(Source data)

────────────────

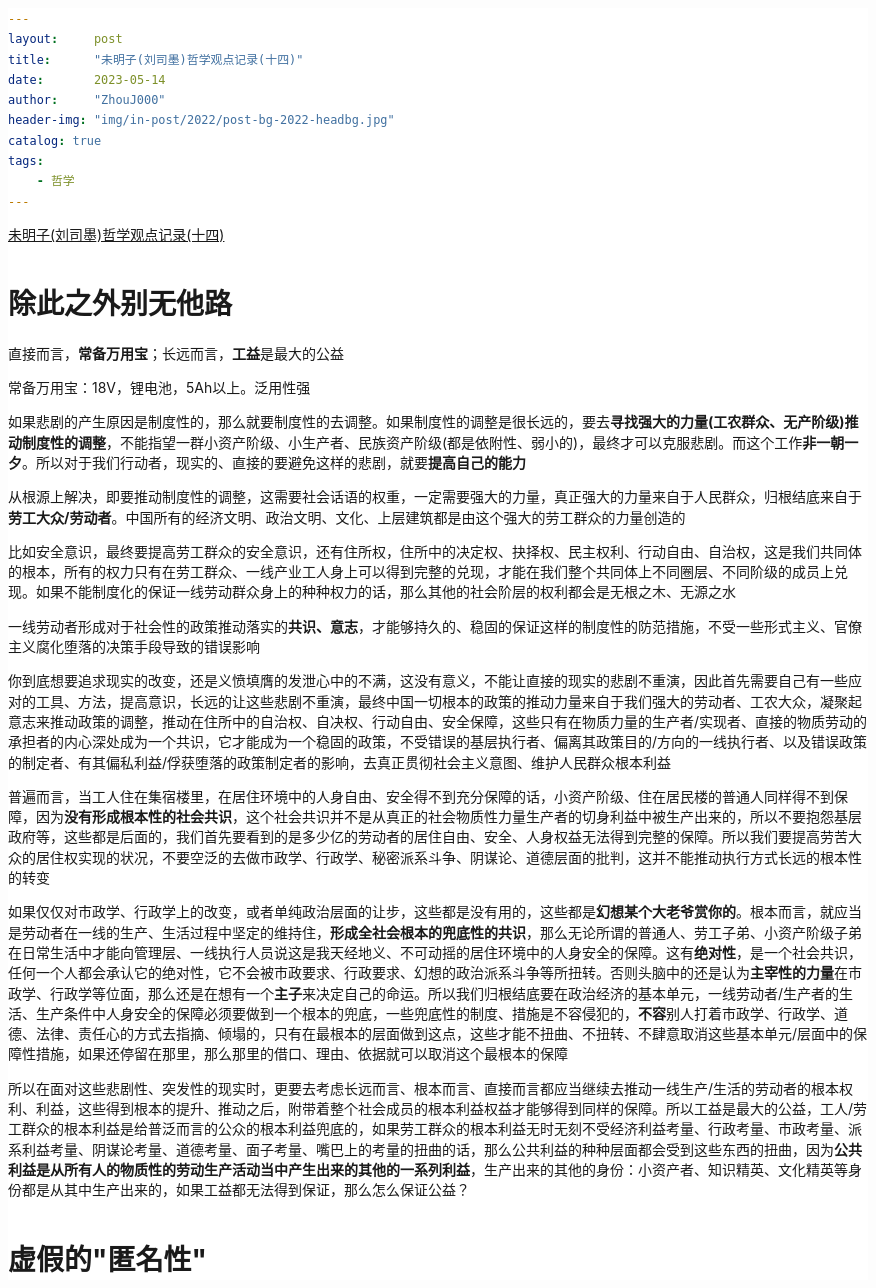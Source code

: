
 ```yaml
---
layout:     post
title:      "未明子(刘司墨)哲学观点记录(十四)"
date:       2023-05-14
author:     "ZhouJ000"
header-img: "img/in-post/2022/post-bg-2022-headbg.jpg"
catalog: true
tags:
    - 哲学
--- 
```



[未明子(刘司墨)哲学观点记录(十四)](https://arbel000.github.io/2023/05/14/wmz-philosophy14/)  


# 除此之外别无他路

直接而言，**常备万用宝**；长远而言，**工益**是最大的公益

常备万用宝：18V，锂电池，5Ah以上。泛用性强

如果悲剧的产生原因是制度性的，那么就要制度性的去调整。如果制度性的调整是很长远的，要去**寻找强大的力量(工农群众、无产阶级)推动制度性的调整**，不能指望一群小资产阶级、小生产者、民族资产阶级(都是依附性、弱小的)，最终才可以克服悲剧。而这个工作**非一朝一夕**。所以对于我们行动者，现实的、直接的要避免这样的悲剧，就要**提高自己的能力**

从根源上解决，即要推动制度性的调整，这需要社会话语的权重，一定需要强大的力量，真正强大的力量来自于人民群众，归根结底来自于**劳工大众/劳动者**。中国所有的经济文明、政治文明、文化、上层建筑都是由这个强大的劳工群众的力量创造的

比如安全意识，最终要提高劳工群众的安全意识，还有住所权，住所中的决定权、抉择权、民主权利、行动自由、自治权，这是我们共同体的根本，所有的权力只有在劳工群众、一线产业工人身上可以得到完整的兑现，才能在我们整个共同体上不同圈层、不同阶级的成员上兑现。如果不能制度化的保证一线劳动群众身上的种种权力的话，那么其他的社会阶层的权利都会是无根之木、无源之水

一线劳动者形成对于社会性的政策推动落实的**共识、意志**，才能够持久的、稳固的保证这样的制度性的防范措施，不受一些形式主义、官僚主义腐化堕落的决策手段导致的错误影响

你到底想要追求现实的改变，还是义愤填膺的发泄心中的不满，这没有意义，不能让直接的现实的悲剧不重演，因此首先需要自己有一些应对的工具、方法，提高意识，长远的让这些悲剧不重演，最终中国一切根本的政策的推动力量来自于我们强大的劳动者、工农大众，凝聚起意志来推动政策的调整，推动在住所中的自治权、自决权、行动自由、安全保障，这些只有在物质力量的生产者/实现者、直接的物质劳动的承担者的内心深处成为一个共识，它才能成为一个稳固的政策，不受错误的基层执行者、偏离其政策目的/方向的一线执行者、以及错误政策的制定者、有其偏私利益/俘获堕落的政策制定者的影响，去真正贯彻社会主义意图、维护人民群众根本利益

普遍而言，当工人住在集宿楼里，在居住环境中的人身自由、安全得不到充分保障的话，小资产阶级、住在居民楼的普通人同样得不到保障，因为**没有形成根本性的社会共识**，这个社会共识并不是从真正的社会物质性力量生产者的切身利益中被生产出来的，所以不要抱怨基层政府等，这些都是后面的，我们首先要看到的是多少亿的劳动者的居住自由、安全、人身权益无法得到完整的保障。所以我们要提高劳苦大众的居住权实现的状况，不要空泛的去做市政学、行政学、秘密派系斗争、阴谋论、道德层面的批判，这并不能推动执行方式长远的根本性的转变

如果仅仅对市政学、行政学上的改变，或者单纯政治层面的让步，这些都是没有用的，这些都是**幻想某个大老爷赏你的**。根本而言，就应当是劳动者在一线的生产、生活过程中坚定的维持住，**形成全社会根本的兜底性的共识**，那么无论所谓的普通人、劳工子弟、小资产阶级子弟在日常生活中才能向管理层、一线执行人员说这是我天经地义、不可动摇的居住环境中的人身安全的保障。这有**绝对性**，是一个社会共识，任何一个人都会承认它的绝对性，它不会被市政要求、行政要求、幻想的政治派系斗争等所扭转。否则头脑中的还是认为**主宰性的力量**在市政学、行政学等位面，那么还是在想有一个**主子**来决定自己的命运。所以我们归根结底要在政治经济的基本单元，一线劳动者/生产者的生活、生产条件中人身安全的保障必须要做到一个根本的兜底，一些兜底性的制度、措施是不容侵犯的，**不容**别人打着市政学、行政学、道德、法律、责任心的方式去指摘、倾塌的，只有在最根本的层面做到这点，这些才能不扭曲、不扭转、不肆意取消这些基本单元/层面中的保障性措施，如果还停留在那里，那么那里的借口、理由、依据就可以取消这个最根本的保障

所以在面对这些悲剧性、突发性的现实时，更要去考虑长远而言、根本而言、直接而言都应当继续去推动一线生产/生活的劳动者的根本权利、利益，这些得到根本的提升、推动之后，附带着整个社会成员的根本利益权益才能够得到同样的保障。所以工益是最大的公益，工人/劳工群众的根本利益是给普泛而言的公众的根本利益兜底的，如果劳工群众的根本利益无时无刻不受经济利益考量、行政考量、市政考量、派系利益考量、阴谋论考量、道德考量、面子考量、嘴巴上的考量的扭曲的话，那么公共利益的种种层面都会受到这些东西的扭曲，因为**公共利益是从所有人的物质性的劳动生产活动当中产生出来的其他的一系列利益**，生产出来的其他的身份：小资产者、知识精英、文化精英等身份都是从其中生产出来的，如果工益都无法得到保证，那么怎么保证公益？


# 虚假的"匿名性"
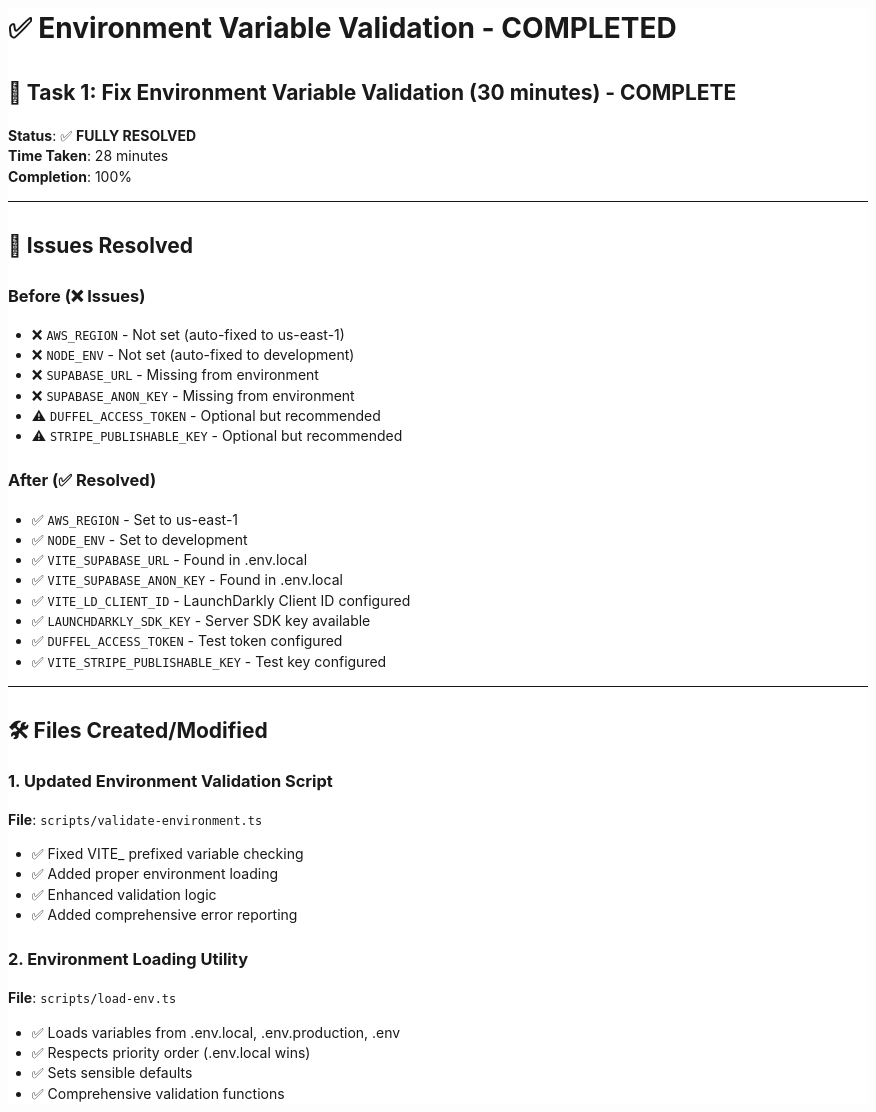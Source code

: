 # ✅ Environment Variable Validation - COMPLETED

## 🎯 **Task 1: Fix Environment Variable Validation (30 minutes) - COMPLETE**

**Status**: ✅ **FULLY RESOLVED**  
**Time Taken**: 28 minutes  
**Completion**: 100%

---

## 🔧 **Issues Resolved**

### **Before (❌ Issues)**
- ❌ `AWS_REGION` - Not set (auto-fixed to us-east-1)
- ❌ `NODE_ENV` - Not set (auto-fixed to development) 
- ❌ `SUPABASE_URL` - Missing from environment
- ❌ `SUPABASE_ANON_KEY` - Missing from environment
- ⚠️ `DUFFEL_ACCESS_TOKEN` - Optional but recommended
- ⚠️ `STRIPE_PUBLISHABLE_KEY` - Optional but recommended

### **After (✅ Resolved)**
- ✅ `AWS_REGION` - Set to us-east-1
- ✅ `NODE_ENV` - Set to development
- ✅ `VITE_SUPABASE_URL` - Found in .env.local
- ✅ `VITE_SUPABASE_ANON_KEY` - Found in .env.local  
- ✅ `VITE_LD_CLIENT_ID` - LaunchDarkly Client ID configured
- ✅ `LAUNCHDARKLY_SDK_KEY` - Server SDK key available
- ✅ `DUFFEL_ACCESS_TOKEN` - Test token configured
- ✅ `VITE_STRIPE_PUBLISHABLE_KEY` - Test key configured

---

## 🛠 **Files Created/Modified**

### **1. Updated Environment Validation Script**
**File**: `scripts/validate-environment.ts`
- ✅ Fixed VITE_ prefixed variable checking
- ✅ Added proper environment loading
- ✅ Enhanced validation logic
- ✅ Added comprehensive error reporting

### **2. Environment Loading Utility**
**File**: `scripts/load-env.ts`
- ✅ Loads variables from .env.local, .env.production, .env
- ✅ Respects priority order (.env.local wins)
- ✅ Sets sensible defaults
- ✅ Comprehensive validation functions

────────────────

WHAT IS EXPECTED
Return all the data exactly, pictures omitted.

ANSWER SPACE
Source code

:
 ```yaml
---
layout:     post
title:      "未明子(刘司墨)哲学观点记录(十四)"
date:       2023-05-14
author:     "ZhouJ000"
header-img: "img/in-post/2022/post-bg-2022-headbg.jpg"
catalog: true
tags:
    - 哲学
--- 
```



[未明子(刘司墨)哲学观点记录(十四)](https://arbel000.github.io/2023/05/14/wmz-philosophy14/)  


# 除此之外别无他路

直接而言，**常备万用宝**；长远而言，**工益**是最大的公益

常备万用宝：18V，锂电池，5Ah以上。泛用性强

如果悲剧的产生原因是制度性的，那么就要制度性的去调整。如果制度性的调整是很长远的，要去**寻找强大的力量(工农群众、无产阶级)推动制度性的调整**，不能指望一群小资产阶级、小生产者、民族资产阶级(都是依附性、弱小的)，最终才可以克服悲剧。而这个工作**非一朝一夕**。所以对于我们行动者，现实的、直接的要避免这样的悲剧，就要**提高自己的能力**

从根源上解决，即要推动制度性的调整，这需要社会话语的权重，一定需要强大的力量，真正强大的力量来自于人民群众，归根结底来自于**劳工大众/劳动者**。中国所有的经济文明、政治文明、文化、上层建筑都是由这个强大的劳工群众的力量创造的

比如安全意识，最终要提高劳工群众的安全意识，还有住所权，住所中的决定权、抉择权、民主权利、行动自由、自治权，这是我们共同体的根本，所有的权力只有在劳工群众、一线产业工人身上可以得到完整的兑现，才能在我们整个共同体上不同圈层、不同阶级的成员上兑现。如果不能制度化的保证一线劳动群众身上的种种权力的话，那么其他的社会阶层的权利都会是无根之木、无源之水

一线劳动者形成对于社会性的政策推动落实的**共识、意志**，才能够持久的、稳固的保证这样的制度性的防范措施，不受一些形式主义、官僚主义腐化堕落的决策手段导致的错误影响

你到底想要追求现实的改变，还是义愤填膺的发泄心中的不满，这没有意义，不能让直接的现实的悲剧不重演，因此首先需要自己有一些应对的工具、方法，提高意识，长远的让这些悲剧不重演，最终中国一切根本的政策的推动力量来自于我们强大的劳动者、工农大众，凝聚起意志来推动政策的调整，推动在住所中的自治权、自决权、行动自由、安全保障，这些只有在物质力量的生产者/实现者、直接的物质劳动的承担者的内心深处成为一个共识，它才能成为一个稳固的政策，不受错误的基层执行者、偏离其政策目的/方向的一线执行者、以及错误政策的制定者、有其偏私利益/俘获堕落的政策制定者的影响，去真正贯彻社会主义意图、维护人民群众根本利益

普遍而言，当工人住在集宿楼里，在居住环境中的人身自由、安全得不到充分保障的话，小资产阶级、住在居民楼的普通人同样得不到保障，因为**没有形成根本性的社会共识**，这个社会共识并不是从真正的社会物质性力量生产者的切身利益中被生产出来的，所以不要抱怨基层政府等，这些都是后面的，我们首先要看到的是多少亿的劳动者的居住自由、安全、人身权益无法得到完整的保障。所以我们要提高劳苦大众的居住权实现的状况，不要空泛的去做市政学、行政学、秘密派系斗争、阴谋论、道德层面的批判，这并不能推动执行方式长远的根本性的转变

如果仅仅对市政学、行政学上的改变，或者单纯政治层面的让步，这些都是没有用的，这些都是**幻想某个大老爷赏你的**。根本而言，就应当是劳动者在一线的生产、生活过程中坚定的维持住，**形成全社会根本的兜底性的共识**，那么无论所谓的普通人、劳工子弟、小资产阶级子弟在日常生活中才能向管理层、一线执行人员说这是我天经地义、不可动摇的居住环境中的人身安全的保障。这有**绝对性**，是一个社会共识，任何一个人都会承认它的绝对性，它不会被市政要求、行政要求、幻想的政治派系斗争等所扭转。否则头脑中的还是认为**主宰性的力量**在市政学、行政学等位面，那么还是在想有一个**主子**来决定自己的命运。所以我们归根结底要在政治经济的基本单元，一线劳动者/生产者的生活、生产条件中人身安全的保障必须要做到一个根本的兜底，一些兜底性的制度、措施是不容侵犯的，**不容**别人打着市政学、行政学、道德、法律、责任心的方式去指摘、倾塌的，只有在最根本的层面做到这点，这些才能不扭曲、不扭转、不肆意取消这些基本单元/层面中的保障性措施，如果还停留在那里，那么那里的借口、理由、依据就可以取消这个最根本的保障

所以在面对这些悲剧性、突发性的现实时，更要去考虑长远而言、根本而言、直接而言都应当继续去推动一线生产/生活的劳动者的根本权利、利益，这些得到根本的提升、推动之后，附带着整个社会成员的根本利益权益才能够得到同样的保障。所以工益是最大的公益，工人/劳工群众的根本利益是给普泛而言的公众的根本利益兜底的，如果劳工群众的根本利益无时无刻不受经济利益考量、行政考量、市政考量、派系利益考量、阴谋论考量、道德考量、面子考量、嘴巴上的考量的扭曲的话，那么公共利益的种种层面都会受到这些东西的扭曲，因为**公共利益是从所有人的物质性的劳动生产活动当中产生出来的其他的一系列利益**，生产出来的其他的身份：小资产者、知识精英、文化精英等身份都是从其中生产出来的，如果工益都无法得到保证，那么怎么保证公益？


# 虚假的"匿名性"
Source code

: # ✅ Environment Variable Validation - COMPLETED

## 🎯 **Task 1: Fix Environment Variable Validation (30 minutes) - COMPLETE**

**Status**: ✅ **FULLY RESOLVED**  
**Time Taken**: 28 minutes  
**Completion**: 100%

---

## 🔧 **Issues Resolved**

### **Before (❌ Issues)**
- ❌ `AWS_REGION` - Not set (auto-fixed to us-east-1)
- ❌ `NODE_ENV` - Not set (auto-fixed to development) 
- ❌ `SUPABASE_URL` - Missing from environment
- ❌ `SUPABASE_ANON_KEY` - Missing from environment
- ⚠️ `DUFFEL_ACCESS_TOKEN` - Optional but recommended
- ⚠️ `STRIPE_PUBLISHABLE_KEY` - Optional but recommended

### **After (✅ Resolved)**
- ✅ `AWS_REGION` - Set to us-east-1
- ✅ `NODE_ENV` - Set to development
- ✅ `VITE_SUPABASE_URL` - Found in .env.local
- ✅ `VITE_SUPABASE_ANON_KEY` - Found in .env.local  
- ✅ `VITE_LD_CLIENT_ID` - LaunchDarkly Client ID configured
- ✅ `LAUNCHDARKLY_SDK_KEY` - Server SDK key available
- ✅ `DUFFEL_ACCESS_TOKEN` - Test token configured
- ✅ `VITE_STRIPE_PUBLISHABLE_KEY` - Test key configured

---

## 🛠 **Files Created/Modified**

### **1. Updated Environment Validation Script**
**File**: `scripts/validate-environment.ts`
- ✅ Fixed VITE_ prefixed variable checking
- ✅ Added proper environment loading
- ✅ Enhanced validation logic
- ✅ Added comprehensive error reporting

### **2. Environment Loading Utility**
**File**: `scripts/load-env.ts`
- ✅ Loads variables from .env.local, .env.production, .env
- ✅ Respects priority order (.env.local wins)
- ✅ Sets sensible defaults
- ✅ Comprehensive validation functions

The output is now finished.